Corresponding Author

Tatsuo Watanabe

Department of Oral Health, Okayama University Graduate School of Medicine, Dentistry and Pharmaceutical Sciences, 2-5-1 Shikata-cho, Okayama 700-8525, Japan

Corresponding author. Fax: +81 86 235 6714.Search for more papers by this author
First published: 24 May 2006
Citations: 54

Abstract

Studies suggest an association between consumption of a high-cholesterol diet and periodontitis. We addressed the mechanism by which high dietary cholesterol could be detrimental to periodontal health in a rat model. Feeding a high-cholesterol diet augmented the effects of bacterial pathogens and their products (e.g., lipopolysaccharide and proteases) on production of pro-inflammatory cytokines in fibroblasts. High dietary cholesterol also increased mitochondrial 8-hydroxydeoxyguanosine in the periodontal tissues.
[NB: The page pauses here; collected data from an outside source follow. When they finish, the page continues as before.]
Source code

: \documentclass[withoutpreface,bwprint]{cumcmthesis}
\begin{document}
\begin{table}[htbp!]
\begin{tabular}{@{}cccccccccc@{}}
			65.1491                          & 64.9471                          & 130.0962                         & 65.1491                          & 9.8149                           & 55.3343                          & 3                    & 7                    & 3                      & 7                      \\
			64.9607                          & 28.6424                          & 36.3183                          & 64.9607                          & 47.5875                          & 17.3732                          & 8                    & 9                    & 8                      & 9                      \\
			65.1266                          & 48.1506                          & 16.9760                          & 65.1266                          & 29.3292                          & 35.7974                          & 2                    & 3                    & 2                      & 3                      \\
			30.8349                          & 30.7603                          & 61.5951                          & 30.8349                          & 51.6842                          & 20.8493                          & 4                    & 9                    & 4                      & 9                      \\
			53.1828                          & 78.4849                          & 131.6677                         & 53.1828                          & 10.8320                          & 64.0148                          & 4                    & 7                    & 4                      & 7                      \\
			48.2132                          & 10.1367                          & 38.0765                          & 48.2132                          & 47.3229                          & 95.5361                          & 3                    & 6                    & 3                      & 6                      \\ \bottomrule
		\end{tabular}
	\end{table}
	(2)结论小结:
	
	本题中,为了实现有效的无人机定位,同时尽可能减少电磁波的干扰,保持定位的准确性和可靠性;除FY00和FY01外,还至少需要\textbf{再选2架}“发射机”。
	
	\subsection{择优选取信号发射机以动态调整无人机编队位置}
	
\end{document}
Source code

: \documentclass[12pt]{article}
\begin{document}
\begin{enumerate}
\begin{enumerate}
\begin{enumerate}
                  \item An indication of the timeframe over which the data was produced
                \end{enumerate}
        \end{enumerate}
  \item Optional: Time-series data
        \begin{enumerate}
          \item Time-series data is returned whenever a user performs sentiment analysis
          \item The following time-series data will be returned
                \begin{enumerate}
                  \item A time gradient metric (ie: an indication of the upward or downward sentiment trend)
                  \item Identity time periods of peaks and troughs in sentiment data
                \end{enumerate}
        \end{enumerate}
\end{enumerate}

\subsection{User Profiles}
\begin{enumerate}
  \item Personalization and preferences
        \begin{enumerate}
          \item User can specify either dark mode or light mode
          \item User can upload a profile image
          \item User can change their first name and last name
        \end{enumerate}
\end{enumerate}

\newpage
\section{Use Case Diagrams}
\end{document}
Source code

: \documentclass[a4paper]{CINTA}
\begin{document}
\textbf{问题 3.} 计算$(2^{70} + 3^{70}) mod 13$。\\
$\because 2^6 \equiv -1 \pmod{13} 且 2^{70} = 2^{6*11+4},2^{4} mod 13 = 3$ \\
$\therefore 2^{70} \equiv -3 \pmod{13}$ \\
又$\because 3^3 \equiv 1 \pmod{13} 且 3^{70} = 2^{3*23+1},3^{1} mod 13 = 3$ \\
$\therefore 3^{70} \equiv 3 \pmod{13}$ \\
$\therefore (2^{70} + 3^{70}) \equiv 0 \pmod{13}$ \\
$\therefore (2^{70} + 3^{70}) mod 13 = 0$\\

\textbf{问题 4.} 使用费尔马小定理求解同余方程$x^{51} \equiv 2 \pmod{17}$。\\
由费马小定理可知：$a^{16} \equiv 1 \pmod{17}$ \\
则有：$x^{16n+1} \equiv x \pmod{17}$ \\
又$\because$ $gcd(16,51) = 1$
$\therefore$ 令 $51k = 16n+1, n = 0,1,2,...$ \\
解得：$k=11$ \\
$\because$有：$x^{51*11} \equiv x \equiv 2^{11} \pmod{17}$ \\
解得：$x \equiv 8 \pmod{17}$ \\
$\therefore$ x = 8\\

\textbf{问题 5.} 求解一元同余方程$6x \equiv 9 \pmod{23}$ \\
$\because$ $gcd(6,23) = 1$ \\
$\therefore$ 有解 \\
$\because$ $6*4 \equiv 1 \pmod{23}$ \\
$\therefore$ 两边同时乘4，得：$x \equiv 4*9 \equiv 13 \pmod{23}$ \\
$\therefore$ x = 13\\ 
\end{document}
These results suggest that excessive tissue oxidative damage induced by high dietary cholesterol could potentiate pro-inflammatory cytokine production by fibroblasts stimulated with bacterial pathogens.

1 Introduction

Feeding rats a high-cholesterol diet impairs lipid metabolism, resulting in an increase in total serum cholesterol and triglycerides [1]. Higher serum levels of total cholesterol [2] and triglycerides [3] have been found in individuals with periodontal disease compared with healthy individuals, and periodontal patients with impaired cholesterol metabolism have deeper periodontal pocket depths than periodontal patients with normal metabolic status [4]. These results strongly suggest that high dietary cholesterol can influence the progression of periodontitis.
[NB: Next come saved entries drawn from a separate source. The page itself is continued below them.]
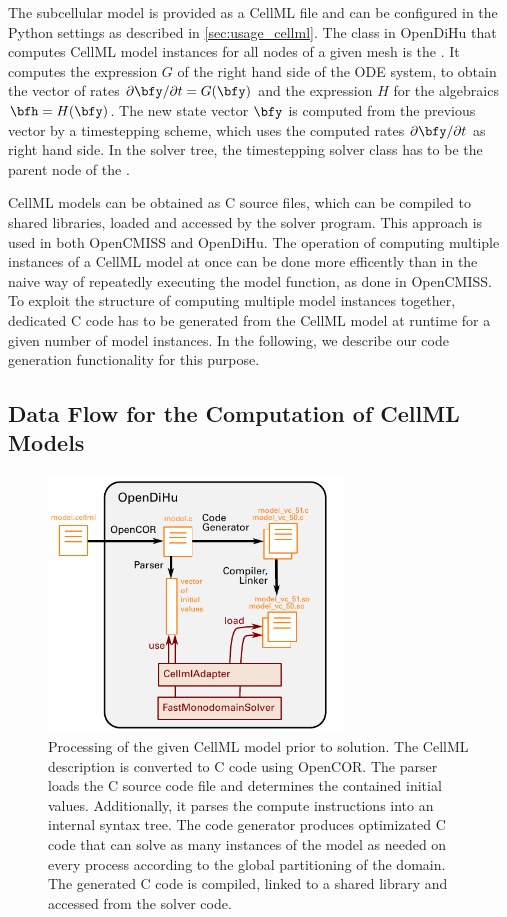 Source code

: The subcellular model is provided as a CellML file and can be configured in the Python settings as described in \cref{sec:usage_cellml}.
The class in OpenDiHu that computes CellML model instances for all nodes of a given mesh is the . It computes the expression $G$ of the right hand side of the ODE system, to obtain the vector of rates $\partial \bfy / \partial t = G(\bfy)$ and the expression $H$ for the algebraics $\bfh=H(\bfy)$. The new state vector $\bfy$ is computed from the previous vector by a timestepping scheme, which uses the computed rates $\partial \bfy / \partial t$ as right hand side. In the solver tree, the timestepping solver class has to be the parent node of the .

CellML models can be obtained as C source files, which can be compiled to shared libraries, loaded and accessed by the solver program. This approach is used in both OpenCMISS and OpenDiHu.
The operation of computing multiple instances of a CellML model at once can be done more efficently than in the naive way of repeatedly executing the model function, as done in OpenCMISS. To exploit the structure of computing multiple model instances together, dedicated C code has to be generated from the CellML model at runtime for a given number of model instances.
In the following, we describe our code generation functionality for this purpose.

\subsection{Data Flow for the Computation of CellML Models}

\begin{figure}%
  \centering%
  \includegraphics[width=0.7\textwidth]{images/implementation/cellml_scheme.pdf}%
  \caption{Processing of the given CellML model prior to solution. The CellML description is converted to C code using OpenCOR. The parser loads the C source code file and determines the contained initial values. Additionally, it parses the compute instructions into an internal syntax tree. The code generator produces optimizated C code that can solve as many instances of the model as needed on every process according to the global partitioning of the domain. The generated C code is compiled, linked to a shared library and accessed from the solver code.}
  \label{fig:cellml_scheme}%
\end{figure}%

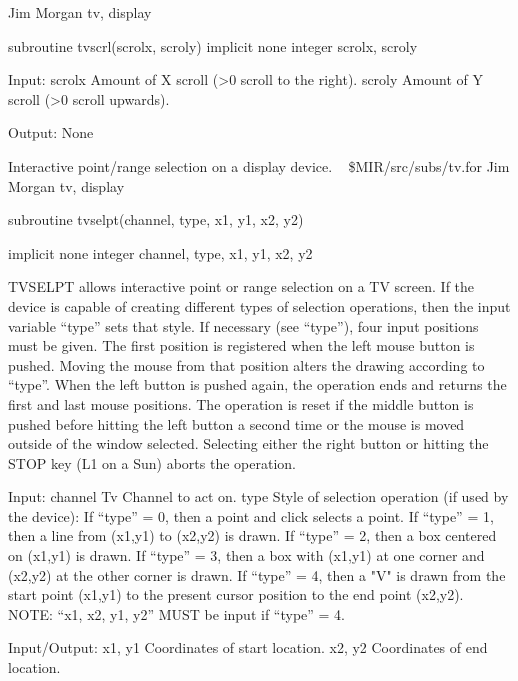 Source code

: \newline {} Jim Morgan
\newline {} tv, display
\par{\tenpoint
{\eightpoint\begintt
       subroutine tvscrl(scrolx, scroly)
       implicit none
       integer scrolx, scroly

  Input:
    scrolx  Amount of X scroll (>0 scroll to the right).
    scroly  Amount of Y scroll (>0 scroll upwards).

  Output:
    None
\endtt}
\par}
%
\noindent Interactive point/range selection on a display device.
\newline \ 
\newline {} \$MIR/src/subs/tv.for
\newline {} Jim Morgan
\newline {} tv, display
\par{\tenpoint
{\eightpoint\begintt
      subroutine tvselpt(channel, type, x1, y1, x2, y2)

      implicit none
      integer channel, type, x1, y1, x2, y2

  TVSELPT allows interactive point or range selection on a TV screen.
  If the device is capable of creating different types of selection
  operations, then the input variable ``type'' sets that style.  If
  necessary (see ``type''), four input positions must be given.  The
  first position is registered when the left mouse button is pushed.
  Moving the mouse from that position alters the drawing according
  to ``type''.  When the left button is pushed again, the operation
  ends and returns the first and last mouse positions.  The operation
  is reset if the middle button is pushed before hitting the left
  button a second time or the mouse is moved outside of the window
  selected.  Selecting either the right button or hitting the STOP
  key (L1 on a Sun) aborts the operation.

  Input:
    channel  Tv Channel to act on.
    type     Style of selection operation (if used by the device):
               If ``type'' = 0, then a point and click selects a point.
               If ``type'' = 1, then a line from (x1,y1) to (x2,y2)
                 is drawn.
               If ``type'' = 2, then a box centered on (x1,y1) is
                 drawn.
               If ``type'' = 3, then a box with (x1,y1) at one corner
                 and (x2,y2) at the other corner is drawn.
               If ``type'' = 4, then a "V" is drawn from the start
                 point (x1,y1) to the present cursor position to
                 the end point (x2,y2).
               NOTE:  ``x1, x2, y1, y2'' MUST be input if ``type'' = 4.

  Input/Output:
    x1, y1   Coordinates of start location.
    x2, y2   Coordinates of end location.
\endtt}
\par}
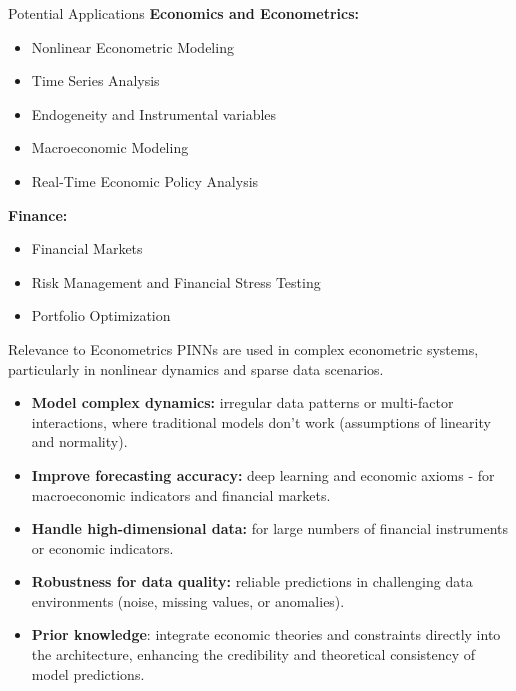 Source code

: \begin{frame}{Potential Applications}
\textbf{Economics and Econometrics:}
\begin{itemize}
    \item Nonlinear Econometric Modeling
    \item Time Series Analysis
    \item Endogeneity and Instrumental variables
    \item Macroeconomic Modeling
    \item Real-Time Economic Policy Analysis
\end{itemize}
\textbf{Finance:}
\begin{itemize}
    \item Financial Markets
    \item Risk Management and Financial Stress Testing
    \item Portfolio Optimization
\end{itemize}
\end{frame}

\begin{frame}{Relevance to Econometrics}  
PINNs are used in complex econometric systems, particularly in nonlinear dynamics and sparse data scenarios.
\begin{itemize}
    \item \textbf{Model complex dynamics:} irregular data patterns or multi-factor interactions, where traditional models don't work (assumptions of linearity and normality).
    \item \textbf{Improve forecasting accuracy:} deep learning and economic axioms - for macroeconomic indicators and financial markets. 
    \item \textbf{Handle high-dimensional data:} for large numbers of financial instruments or economic indicators. 
    \item \textbf{Robustness for data quality:} reliable predictions in challenging data environments (noise, missing values, or anomalies). 
    \item \textbf{Prior knowledge}: integrate economic theories and constraints directly into the architecture, enhancing the credibility and theoretical consistency of model predictions.
\end{itemize} 
\end{frame}


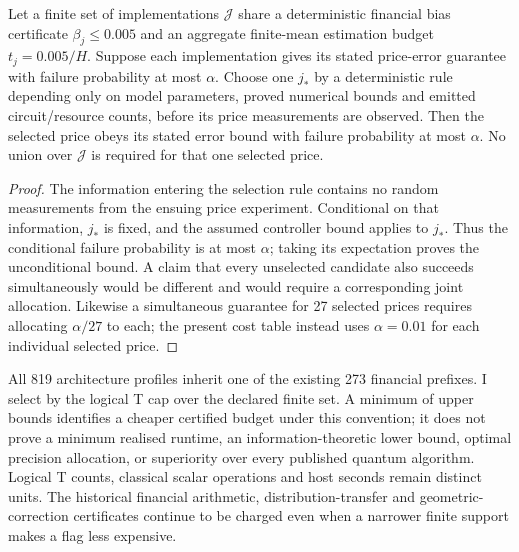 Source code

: \begin{proposition}
Let a finite set of implementations $\mathcal J$ share a deterministic
financial bias certificate $\beta_j\leq0.005$ and an aggregate finite-mean
estimation budget $t_j=0.005/H$. Suppose each implementation gives its stated
price-error guarantee with failure probability at most $\alpha$. Choose one
$j_*$ by a deterministic rule depending only on model parameters, proved
numerical bounds and emitted circuit/resource counts, before its price
measurements are observed. Then the selected price obeys its stated error
bound with failure probability at most $\alpha$. No union over $\mathcal J$
is required for that one selected price.
\end{proposition}
\begin{proof}
The information entering the selection rule contains no random measurements
from the ensuing price experiment. Conditional on that information, $j_*$ is
fixed, and the assumed controller bound applies to $j_*$. Thus the conditional
failure probability is at most $\alpha$; taking its expectation proves the
unconditional bound. A claim that every unselected candidate also succeeds
simultaneously would be different and would require a corresponding joint
allocation. Likewise a simultaneous guarantee for 27 selected prices requires
allocating $\alpha/27$ to each; the present cost table instead uses
$\alpha=0.01$ for each individual selected price.
\end{proof}

All 819 architecture profiles inherit one of the existing 273 financial
prefixes. I select by the logical T cap over the declared finite set. A minimum
of upper bounds identifies a cheaper certified budget under this convention;
it does not prove a minimum realised runtime, an information-theoretic lower
bound, optimal precision allocation, or superiority over every published
quantum algorithm. Logical T counts, classical scalar operations and host
seconds remain distinct units. The historical financial arithmetic,
distribution-transfer and geometric-correction certificates continue to be
charged even when a narrower finite support makes a flag less expensive.
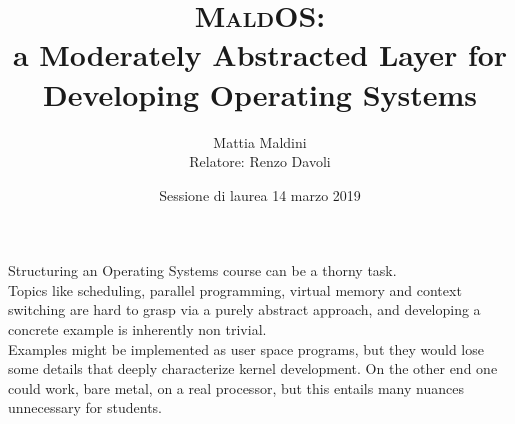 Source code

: \documentclass[table,xcdraw]{beamer}
\begin{document}
\title[MaldOS]
{{\huge\textsc{MaldOS}:} \\
a Moderately Abstracted Layer for Developing Operating Systems}
\author[Mattia Maldini]
{Mattia Maldini\\[3mm]Relatore: Renzo Davoli\\[3mm]}

\date[Laurea 2019]
{Sessione di laurea 14 marzo 2019}
\subject{Informatica}

\frame{\titlepage}

\begin{frame}[fragile]
    Structuring an Operating Systems course can be a thorny task. \\
    \bigskip
    Topics like scheduling, parallel programming, virtual memory and context switching are 
    hard to grasp via a purely abstract approach, and developing a concrete 
    example is inherently non trivial.\\
    \bigskip
    Examples might be implemented as user space programs, but they would lose
    some details that deeply characterize kernel development. On the other end
    one could work, bare metal, on a real processor, but this entails many 
     nuances unnecessary for students.

\end{frame}
\end{document}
Oxidative stress is involved in the pathogenesis of a number of diseases, including periodontitis [5], and feeding a high cholesterol diet increases tissue oxidative stress in various organs [6, 7]. It is feasible then that tissue oxidative damage caused by high dietary cholesterol, as well as periodontopathic bacteria [8], may play an important role in periodontitis progression.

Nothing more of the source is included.